The things I need to look at are:

How do I like the new blog? Am I happy with its current direction, content and the minor course adjustment I made? Do I miss writing at "Just a Runnah"?

The change-over to a Chromebook Pixel 2 and getting back in the Google tech silo, how is that going? Where are there friction points or problems that can be resolved? Am I all that impressed by having Android apps available for my Chromebook?

All the things that I have gotten rid of over the past couple of weeks are there anything I wish that I had kept (too damn late now some of that stuff is gone). Should I go out and look at the stuff in the get rid of pile again to double-check to see if I really want to get rid of it.

Am I reading over my head, when it comes to books like Lifespan, Essentialism, The Daily Stoic, or Stillness is the Key or even Draft No. 4? Is my science or general education background, vocabulary and focus good enough to understand, much less absorb what I read in those books or others like them. Especially, after not reading anything more technical than books on running, Sword and Sorcery and a few thrillers for the most part over the past decade.
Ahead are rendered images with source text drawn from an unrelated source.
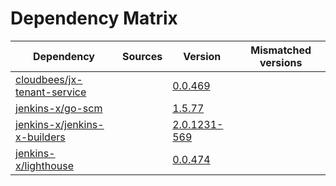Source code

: # Dependency Matrix

Dependency | Sources | Version | Mismatched versions
---------- | ------- | ------- | -------------------
[cloudbees/jx-tenant-service](https://github.com/cloudbees/jx-tenant-service) |  | [0.0.469](https://github.com/cloudbees/jx-tenant-service/releases/tag/v0.0.469) | 
[jenkins-x/go-scm](https://github.com/jenkins-x/go-scm) |  | [1.5.77]() | 
[jenkins-x/jenkins-x-builders](https://github.com/jenkins-x/jenkins-x-builders) |  | [2.0.1231-569]() | 
[jenkins-x/lighthouse](https://github.com/jenkins-x/lighthouse) |  | [0.0.474]() | 
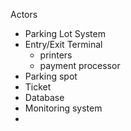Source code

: Actors
- Parking Lot System
- Entry/Exit Terminal
	- printers
	- payment processor
- Parking spot
- Ticket
- Database
- Monitoring system
- 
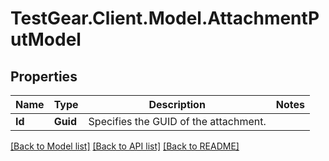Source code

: # TestGear.Client.Model.AttachmentPutModel

## Properties

Name | Type | Description | Notes
------------ | ------------- | ------------- | -------------
**Id** | **Guid** | Specifies the GUID of the attachment. | 

[[Back to Model list]](../README.md#documentation-for-models) [[Back to API list]](../README.md#documentation-for-api-endpoints) [[Back to README]](../README.md)

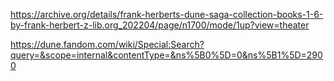 https://archive.org/details/frank-herberts-dune-saga-collection-books-1-6-by-frank-herbert-z-lib.org_202204/page/n1700/mode/1up?view=theater

https://dune.fandom.com/wiki/Special:Search?query=&scope=internal&contentType=&ns%5B0%5D=0&ns%5B1%5D=2900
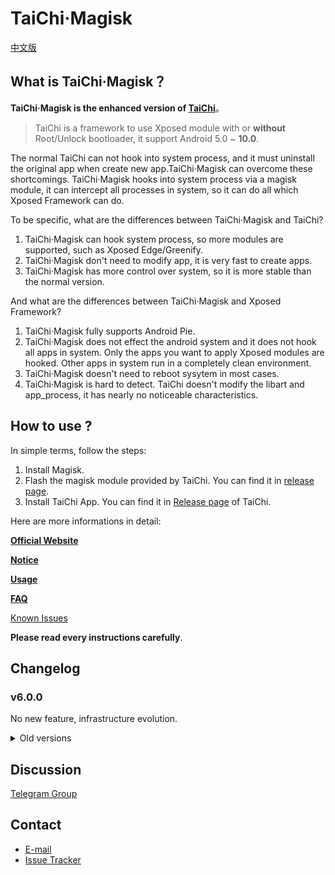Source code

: # TaiChi·Magisk

[中文版](https://github.com/taichi-framework/TaiChi/wiki/taichi-magisk-zh)

## What is TaiChi·Magisk？

**TaiChi·Magisk is the enhanced version of [TaiChi](https://github.com/taichi-framework/TaiChi/)**。

> TaiChi is a framework to use Xposed module with or **without** Root/Unlock bootloader, it support Android 5.0 ~ **10.0**.

The normal TaiChi can not hook into system process, and it must uninstall the original app when create new app.TaiChi·Magisk can overcome these shortcomings. TaiChi·Magisk hooks into system process via a magisk module, it can intercept all processes in system, so it can do all which Xposed Framework can do.

To be specific, what are the differences between TaiChi·Magisk and TaiChi?

1. TaiChi·Magisk can hook system process, so more modules are supported, such as Xposed Edge/Greenify.
2. TaiChi·Magisk don't need to modify app, it is very fast to create apps.
3. TaiChi·Magisk has more control over system, so it is more stable than the normal version.

And what are the differences between TaiChi·Magisk and Xposed Framework?

1. TaiChi·Magisk fully supports Android Pie.
2. TaiChi·Magisk does not effect the android system and it does not hook all apps in system. Only the apps you want to apply Xposed modules are hooked. Other apps in system run in a completely clean environment.
3. TaiChi·Magisk doesn't need to reboot sysytem in most cases.
4. TaiChi·Magisk is hard to detect. TaiChi doesn't modify the libart and app_process, it has nearly no noticeable characteristics.

## How to use ?

In simple terms, follow the steps:

1. Install Magisk.
2. Flash the magisk module provided by TaiChi. You can find it in [release page](https://github.com/taichi-framework/TaiChi-Magisk/releases).
3. Install TaiChi App. You can find it in [Release page](https://github.com/taichi-framework/TaiChi/releases) of TaiChi.

Here are more informations in detail:

[**Official Website**](https://taichi.cool)

[**Notice**](https://github.com/taichi-framework/TaiChi/wiki/taichi-magisk-notice-en)

[**Usage**](https://github.com/taichi-framework/TaiChi/wiki/how-to-use-taichi-magisk)

[**FAQ**](https://github.com/taichi-framework/TaiChi/wiki/%E5%B8%B8%E8%A7%81%E9%97%AE%E9%A2%98)

[Known Issues](https://github.com/taichi-framework/TaiChi/wiki/%E6%B3%A8%E6%84%8F%E4%BA%8B%E9%A1%B9%E5%92%8C%E5%B7%B2%E7%9F%A5%E9%97%AE%E9%A2%98)

**Please read every instructions carefully**.

## Changelog


### v6.0.0

No new feature, infrastructure evolution.

<details>
  <summary>Old versions</summary>
  
### v5.1.7

Small enhancement for hiding module from detection.

### v5.1.6

Add uninstall script.

### v5.1.4 & 5.1.5

fix some bootloop of Android 10 devices.

### v5.1.3:

1. fix some bootloop of Android 10 devices.
2. better support for Android M & N.

### v5.1.1 & 5.1.2:

Fix Chrome crash in some Android Q devices. 

### v5.1.0:

Feature: Exclusion list for global mode.

### v4.9.6:

Support Android Q of Xiaomi devices(Xiaomi 9, MIX 2S, etc)

### v4.9.4:

Android Q Beta5 Support.

### v4.9.3:

Support Android Q Beta 4.

### v4.9.0:

1. Support Android Q beta 2.
2. Global mode.

### v4.8.0:

Support new module installer introduced in Magisk 19.
</details>

## Discussion

[Telegram Group](https://t.me/vxp_group)

## Contact

- [E-mail](mailto:twsxtd@gmail.com)
- [Issue Tracker](https://github.com/Magisk-Modules-Repo/taichi/issues)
I do notice a difference in my writing and what I want to write about lately. Yes, I do the daily routine/run log fluff stuff, but I also am writing more reflection, philosophical and areas that I wonder if I have the background to keep writing about these topics at times?

That thing that so many online are calling the "Imposter Syndrome".
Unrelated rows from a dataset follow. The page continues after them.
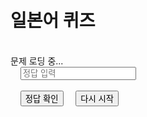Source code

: <!DOCTYPE html>
<html lang="ko">
<head>
  <meta charset="UTF-8">
  <title>일본어 퀴즈</title>
  <style>
    body {
      background-color: #ccc;
      font-family: 'Arial', sans-serif;
      text-align: center;
      padding: 50px;
    }
    .card {
      background: #fff;
      border-radius: 20px;
      padding: 30px;
      box-shadow: 0 5px 15px rgba(0,0,0,0.2);
      max-width: 500px;
      margin: 0 auto;
    }
    h1 {
      font-size: 2rem;
      color: #333;
    }
    #question {
      font-size: 1.8rem;
      margin: 20px 0;
    }
    input {
      font-size: 1.5rem;
      padding: 10px;
      width: 80%;
    }
    .feedback {
      margin-top: 20px;
      font-size: 1.2rem;
    }
    .score {
      margin-top: 10px;
      font-size: 1rem;
      color: #333;
    }
    button {
      margin-top: 20px;
      padding: 10px 20px;
      font-size: 1rem;
      cursor: pointer;
      border-radius: 10px;
      border: none;
      background-color: #007BFF;
      color: white;
      margin-right: 10px; /* 다시 시작 버튼과 간격 조절 */
    }
    button:hover {
      background-color: #0056b3;
    }
  </style>
</head>
<body>
  <div class="card">
    <h1>일본어 퀴즈</h1>
    <div id="question">문제 로딩 중...</div>
    <input type="text" id="answer" placeholder="정답 입력" />
    <div class="feedback" id="result"></div>
    <div class="score" id="score"></div>
    <button onclick="checkAnswer()">정답 확인</button>
    <button onclick="resetQuiz()">다시 시작</button>
  </div>

  <script>
    const words = {
      "갑니다": "이키마스",
      "합니다": "시마스",
      "옵니다": "키마스",
      "봅니다": "미마스",
      "말합니다": "이이마스",
      "듣습니다": "키키마스",
      "씁니다": "카키마스",
      "읽습니다": "요미마스",
      "먹습니다": "타베마스",
      "마십니다": "노미마스",
      "만납니다": "아이마스",
      "이야기합니다": "하나시마스",
      "걷습니다": "아루키마스",
      "뜁니다": "하시리마스",
      "잡니다": "네마스",
      "일어납니다": "오키마스",
      "만듭니다": "츠쿠리마스",
      "기다립니다": "마치마스",
      "섭니다": "타치마스",
      "앉습니다": "스와리마스",
      "삽니다": "카이마스",
      "팝니다": "우리마스",
      "알려줍니다": "오시에마스",
      "탑니다": "노리마스",
      "내립니다": "오리마스",
      "일합니다": "하타라키마스",
      "돌아갑니다": "카에리마스",
      "찍습니다": "토리마스",
      "시작합니다": "하지메마스",
      "끝납니다": "오와리마스",
      "빌려줍니다": "카시마스",
      "빌립니다": "카리마스",
      "배웁니다": "나라이마스",
      "웃습니다": "와라이마스",
      "웁니다": "나키마스",
      "화냅니다": "오코리마스",
      "버립니다": "스테마스",
      "사용합니다": "츠카이마스",
      "엽니다": "아케마스",
      "닫습니다": "시메마스",
      "자릅니다": "키리마스",
      "보여줍니다": "미세마스",
      "노래합니다": "우타이마스",
      "이깁니다": "카치마스",
      "집니다": "마케마스",
      "놉니다": "아소비마스",
      "듭니다": "모치마스",
      "쉽니다": "야스미마스",
      "부릅니다": "요비마스",
      "움직입니다": "우고키마스",
      "보냅니다": "오쿠리마스",
      "생각해냅니다": "오모이다시마스",
      "정합니다": "키메마스",
      "입습니다": "키마스",
      "벗습니다": "누기마스",
      "신습니다": "하키마스",
      "대답합니다": "코타에마스",
      "돕습니다": "테츠다이마스",
      "찾습니다": "사가시마스",
      "고칩니다": "나오시마스"
    };

    const keys = Object.keys(words);
    let index = 0;
    let score = 0;

    function loadQuestion() {
      document.getElementById('question').innerText = keys[index];
      document.getElementById('answer').value = "";
      document.getElementById('answer').disabled = false;
      document.getElementById('result').innerText = "";
      document.getElementById('score').innerText = `현재 점수: ${score} / ${keys.length}`;
    }

    function checkAnswer() {
      const userAnswer = document.getElementById('answer').value.trim();
      const correct = words[keys[index]];
      if (userAnswer === correct) {
        document.getElementById('result').innerText = "✅ 정답입니다!";
        document.getElementById('result').style.color = 'green';
        score++;
      } else {
        document.getElementById('result').innerText = `❌ 오답입니다. 정답: ${correct}`;
        document.getElementById('result').style.color = 'red';
      }
      document.getElementById('score').innerText = `현재 점수: ${score} / ${keys.length}`;
      document.getElementById('answer').disabled = true;
      setTimeout(() => nextQuestion(), 2000); // 2초 후에 다음 문제 로딩
    }

    function nextQuestion() {
      index++;
      if (index >= keys.length) {
        document.getElementById('question').innerText = "🎉 모든 문제 완료!";
        document.getElementById('result').innerText = `총 ${keys.length}문제 중 ${score}개 정답!`;
        document.getElementById('answer').style.display = 'none'; // 입력창 숨기기
        return;
      }
      loadQuestion();
    }

    function resetQuiz() {
      index = 0;
      score = 0;
      document.getElementById('answer').style.display = 'block'; // 입력창 보이기
      loadQuestion();
    }

    // 처음 로딩 시
    window.onload = loadQuestion;
  </script>
</body>
</html>
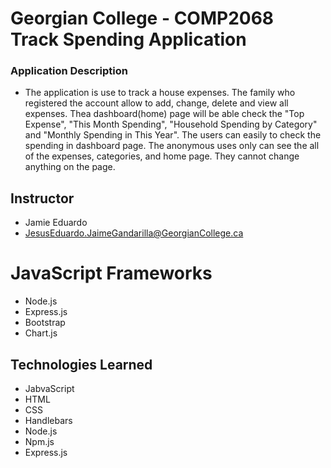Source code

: Georgian College - COMP2068 Track Spending Application
=====

### Application Description
  * The application is use to track a house expenses. The family who registered the account allow to add, change, delete and view all expenses. Thea dashboard(home) page will be able check the "Top Expense", "This Month Spending", "Household Spending by Category" and "Monthly Spending in This Year". The users can easily to check the spending in dashboard page. The anonymous uses only can see the all of the expenses, categories, and home page. They cannot change anything on the page.

## Instructor
  * Jamie Eduardo
  * JesusEduardo.JaimeGandarilla@GeorgianCollege.ca

# JavaScript Frameworks
- Node.js
- Express.js
- Bootstrap
- Chart.js


## Technologies Learned
- JabvaScript
- HTML
- CSS
- Handlebars
- Node.js
- Npm.js
- Express.js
Regardless of whether I am an imposter or not, I do not want anyone to get the impression I am any kind of expert in much of anything, because I am not. I am just a person who has some interests, opinions, and perspectives that are my own and writing about them on my blog to clarify and make sense of stuff that I read, do or think about.

However, I do want to ensure that if I am writing about something and sharing it with you that I am not talking out my arse like so many do who are currently writing around the Internet. While I would like to think that I do a good job of having and/or using facts versus fantasy or outright lies when I write about anything especially when I am basing my opinions on something, this is an area that I plan to look at much closer and how I will check my sources and cite them before moving too far along this path.
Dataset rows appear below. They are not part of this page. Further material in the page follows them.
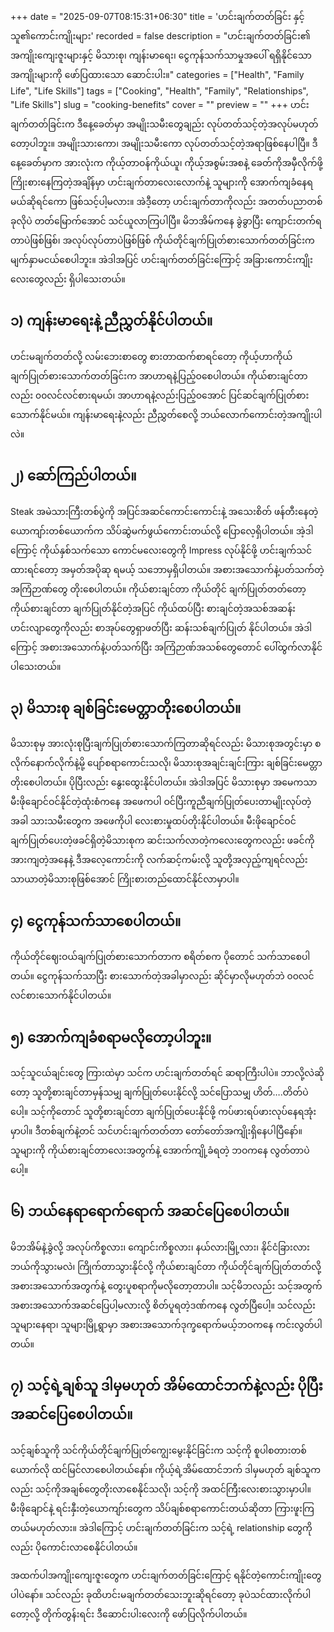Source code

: +++
date = "2025-09-07T08:15:31+06:30"
title = 'ဟင်းချက်တတ်ခြင်း နှင့် သူ၏ကောင်းကျိုးများ'
recorded = false
description = "ဟင်းချက်တတ်ခြင်း၏ အကျိုးကျေးဇူးများနှင့် မိသားစု၊ ကျန်းမာရေး၊ ငွေကုန်သက်သာမှုအပေါ် ရရှိနိုင်သော အကျိုးများကို ဖော်ပြထားသော ဆောင်းပါး။"
categories = ["Health", "Family Life", "Life Skills"]
tags = ["Cooking", "Health", "Family", "Relationships", "Life Skills"]
slug = "cooking-benefits"
cover = ""
preview = ""
+++
ဟင်းချက်တတ်ခြင်းက ဒီနေ့ခေတ်မှာ အမျိုးသမီးတွေချည်း လုပ်တတ်သင့်တဲ့အလုပ်မဟုတ်တော့ပါဘူး။ အမျိုးသားကော၊ အမျိုးသမီးကော လုပ်တတ်သင့်တဲ့အရာဖြစ်နေပါပြီ။ ဒီနေ့ခေတ်မှာက အားလုံးက ကိုယ့်တာဝန်ကိုယ်ယူ၊ ကိုယ့်အစွမ်းအစနဲ့ ခေတ်ကိုအမှီလိုက်ဖို့ ကြိုးစားနေကြတဲ့အချိန်မှာ ဟင်းချက်တာလေးလောက်နဲ့ သူများကို အောက်ကျခံနေရမယ်ဆိုရင်ကော ဖြစ်သင့်ပါ့မလား။ အဲဒီ့တော့ ဟင်းချက်တာကိုလည်း အတတ်ပညာတစ်ခုလိုပဲ တတ်မြောက်အောင် သင်ယူလာကြပါပြီ။ မိဘအိမ်ကနေ ခွဲခွာပြီး ကျောင်းတက်ရတာပဲဖြစ်ဖြစ်၊ အလုပ်လုပ်တာပဲဖြစ်ဖြစ် ကိုယ်တိုင်ချက်ပြုတ်စားသောက်တတ်ခြင်းက မျက်နှာမငယ်စေပါဘူး။ အဲဒါအပြင် ဟင်းချက်တတ်ခြင်းကြောင့် အခြားကောင်းကျိုးလေးတွေလည်း ရှိပါသေးတယ်။

## ၁) ကျန်းမာရေးနဲ့ ညီညွှတ်နိုင်ပါတယ်။
ဟင်းမချက်တတ်လို့ လမ်းဘေးစာတွေ စားတာထက်စာရင်တော့ ကိုယ့်ဟာကိုယ်ချက်ပြုတ်စားသောက်တတ်ခြင်းက အာဟာရနဲ့ပြည့်ဝစေပါတယ်။ ကိုယ်စားချင်တာလည်း ၀၀လင်လင်စားရမယ်၊ အာဟာရနဲ့လည်းပြည့်ဝအောင် ပြင်ဆင်ချက်ပြုတ်စားသောက်နိုင်မယ်။ ကျန်းမာရေးနဲ့လည်း ညီညွှတ်စေလို့ ဘယ်လောက်ကောင်းတဲ့အကျိုးပါလဲ။

## ၂) ဆော်ကြည်ပါတယ်။
Steak အမဲသားကြီးတစ်ပွဲကို အပြင်အဆင်ကောင်းကောင်းနဲ့ အသေးစိတ် ဖန်တီးနေတဲ့ ယောကျာ်းတစ်ယောက်က သိပ်ဆွဲမက်ဖွယ်ကောင်းတယ်လို့ ပြောလေ့ရှိပါတယ်။ အဲ့ဒါကြောင့် ကိုယ်နှစ်သက်သော ကောင်မလေးတွေကို Impress လုပ်နိုင်ဖို့ ဟင်းချက်သင်ထားရင်တော့ အမှတ်အပိုဆု ရမယ့် သဘောမှရှိပါတယ်။
အစားအသောက်နဲ့ပတ်သက်တဲ့ အကြံဉာဏ်တွေ တိုးစေပါတယ်။
ကိုယ်စားချင်တာ ကိုယ်တိုင် ချက်ပြုတ်တတ်တော့ ကိုယ်စားချင်တာ ချက်ပြုတ်နိုင်တဲ့အပြင် ကိုယ်ထပ်ပြီး စားချင်တဲ့အသစ်အဆန်းဟင်းလျာတွေကိုလည်း စာအုပ်တွေရှာဖတ်ပြီး ဆန်းသစ်ချက်ပြုတ် နိုင်ပါတယ်။ အဲဒါကြောင့် အစားအသောက်နဲ့ပတ်သက်ပြီး အကြံဉာဏ်အသစ်တွေတောင် ပေါ်ထွက်လာနိုင်ပါသေးတယ်။

## ၃) မိသားစု ချစ်ခြင်းမေတ္တာတိုးစေပါတယ်။
မိသားစုမှ အားလုံးစုပြီးချက်ပြုတ်စားသောက်ကြတာဆိုရင်လည်း မိသားစုအတွင်းမှာ စလိုက်နောက်လိုက်နဲ့မို့ ပျော်စရာကောင်းသလို၊ မိသားစုအချင်းချင်းကြား ချစ်ခြင်းမေတ္တာတိုးစေပါတယ်။ ပိုပြီးလည်း နွေးထွေးနိုင်ပါတယ်။ အဲဒါအပြင် မိသားစုမှာ အမေကသာ မီးဖိုချောင်ဝင်နိုင်တဲ့ထုံးစံကနေ အဖေကပါ ဝင်ပြီးကူညီချက်ပြုတ်ပေးတာမျိုးလုပ်တဲ့အခါ သားသမီးတွေက အဖေကိုပါ လေးစားမှုထပ်တိုးနိုင်ပါတယ်။ မီးဖိုချောင်ဝင်ချက်ပြုတ်ပေးတဲ့ဖခင်ရှိတဲ့မိသားစုက ဆင်းသက်လာတဲ့ကလေးတွေကလည်း ဖခင်ကို အားကျတဲ့အနေနဲ့ ဒီအလေ့ကောင်းကို လက်ဆင့်ကမ်းလို့ သူတို့အလှည့်ကျရင်လည်း သာယာတဲ့မိသားစုဖြစ်အောင် ကြိုးစားတည်ထောင်နိုင်လာမှာပါ။

## ၄) ငွေကုန်သက်သာစေပါတယ်။
ကိုယ်တိုင်ဈေးဝယ်ချက်ပြုတ်စားသောက်တာက စရိတ်စက ပိုတောင် သက်သာစေပါတယ်။ ငွေကုန်သက်သာပြီး စားသောက်တဲ့အခါမှာလည်း ဆိုင်မှာလိုမဟုတ်ဘဲ ၀၀လင်လင်စားသောက်နိုင်ပါတယ်။

## ၅) အောက်ကျခံစရာမလိုတော့ပါဘူး။
သင့်သူငယ်ချင်းတွေ ကြားထဲမှာ သင်က ဟင်းချက်တတ်ရင် ဆရာကြီးပါပဲ။ ဘာလို့လဲဆိုတော့ သူတို့စားချင်တာမှန်သမျှ ချက်ပြုတ်ပေးနိုင်လို့ သင်ပြောသမျှ ဟိတ်….တိတ်ပဲပေါ့။ သင့်ကိုတောင် သူတို့စားချင်တာ ချက်ပြုတ်ပေးနိုင်ဖို့ ကပ်ဖားရပ်ဖားလုပ်နေရအုံးမှာပါ။ ဒီတစ်ချက်နဲ့တင် သင်ဟင်းချက်တတ်တာ တော်တော်အကျိုးရှိနေပါပြီနော်။ သူများကို ကိုယ်စားချင်တာလေးအတွက်နဲ့ အောက်ကျို့ခံရတဲ့ ဘဝကနေ လွတ်တာပဲပေါ့။

## ၆) ဘယ်နေရာရောက်ရောက် အဆင်ပြေစေပါတယ်။
မိဘအိမ်နဲ့ခွဲလို့ အလုပ်ကိစ္စလား၊ ကျောင်းကိစ္စလား၊ နယ်လားမြို့လား၊ နိုင်ငံခြားလား ဘယ်ကိုသွားမလဲ၊ ကြိုက်တာသွားနိုင်လို့ ကိုယ်စားချင်တာ ကိုယ်တိုင်ချက်ပြုတ်တတ်လို့ အစားအသောက်အတွက်နဲ့ တွေးပူစရာကိုမလိုတော့တာပါ။ သင့်မိဘလည်း သင့်အတွက် အစားအသောက်အဆင်ပြေပါ့မလားလို့ စိတ်ပူရတဲ့ဒဏ်ကနေ လွတ်ပြီပေါ့။ သင်လည်း သူများနေရာ၊ သူများမြို့ရွာမှာ အစားအသောက်ဒုက္ခရောက်မယ့်ဘဝကနေ ကင်းလွတ်ပါတယ်။

## ၇) သင့်ရဲ့ချစ်သူ ဒါမှမဟုတ် အိမ်ထောင်ဘက်နဲ့လည်း ပိုပြီးအဆင်ပြေစေပါတယ်။
သင့်ချစ်သူကို သင်ကိုယ်တိုင်ချက်ပြုတ်ကျွေးမွေးနိုင်ခြင်းက သင့်ကို စူပါစတားတစ်ယောက်လို ထင်မြင်လာစေပါတယ်နော်။ ကိုယ့်ရဲ့အိမ်ထောင်ဘက် ဒါမှမဟုတ် ချစ်သူကလည်း သင့်ကိုအချစ်တွေတိုးလာစေနိုင်သလို၊ သင့်ကို အထင်ကြီးလေးစားသွားမှာပါ။ မီးဖိုချောင်နဲ့ ရင်းနှီးတဲ့ယောကျာ်းတွေက သိပ်ချစ်စရာကောင်းတယ်ဆိုတာ ကြားဖူးကြတယ်မဟုတ်လား။ အဲဒါကြောင့် ဟင်းချက်တတ်ခြင်းက သင့်ရဲ့ relationship တွေကိုလည်း ပိုကောင်းလာစေနိုင်ပါတယ်။

အထက်ပါအကျိုးကျေးဇူးတွေက ဟင်းချက်တတ်ခြင်းကြောင့် ရနိုင်တဲ့ကောင်းကျိုးတွေပါပဲနော်။ သင်လည်း ခုထိဟင်းမချက်တတ်သေးဘူးဆိုရင်တော့ ခုပဲသင်ထားလိုက်ပါတော့လို့ တိုက်တွန်းရင်း ဒီဆောင်းပါးလေးကို ဖော်ပြလိုက်ပါတယ်။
While at first glance, I do like the direction I am heading. At the same time, I have made so many changes recently, I want...no need to stop or at least slow down from the breakneck speed I have been going, take a look around to see what I am actually doing versus what I think I am doing. Then tweak a few things if I need to and before moving forward haphazardly and stepping into a pile of crap that could have been easily avoided if I had looked around at where I was going closer.

Now let's see, I have 17 ideas in draft, gotta figure out...Harold stop and look around. :-)

What do you think? What do you like so far, what can I clean up, what can I do better?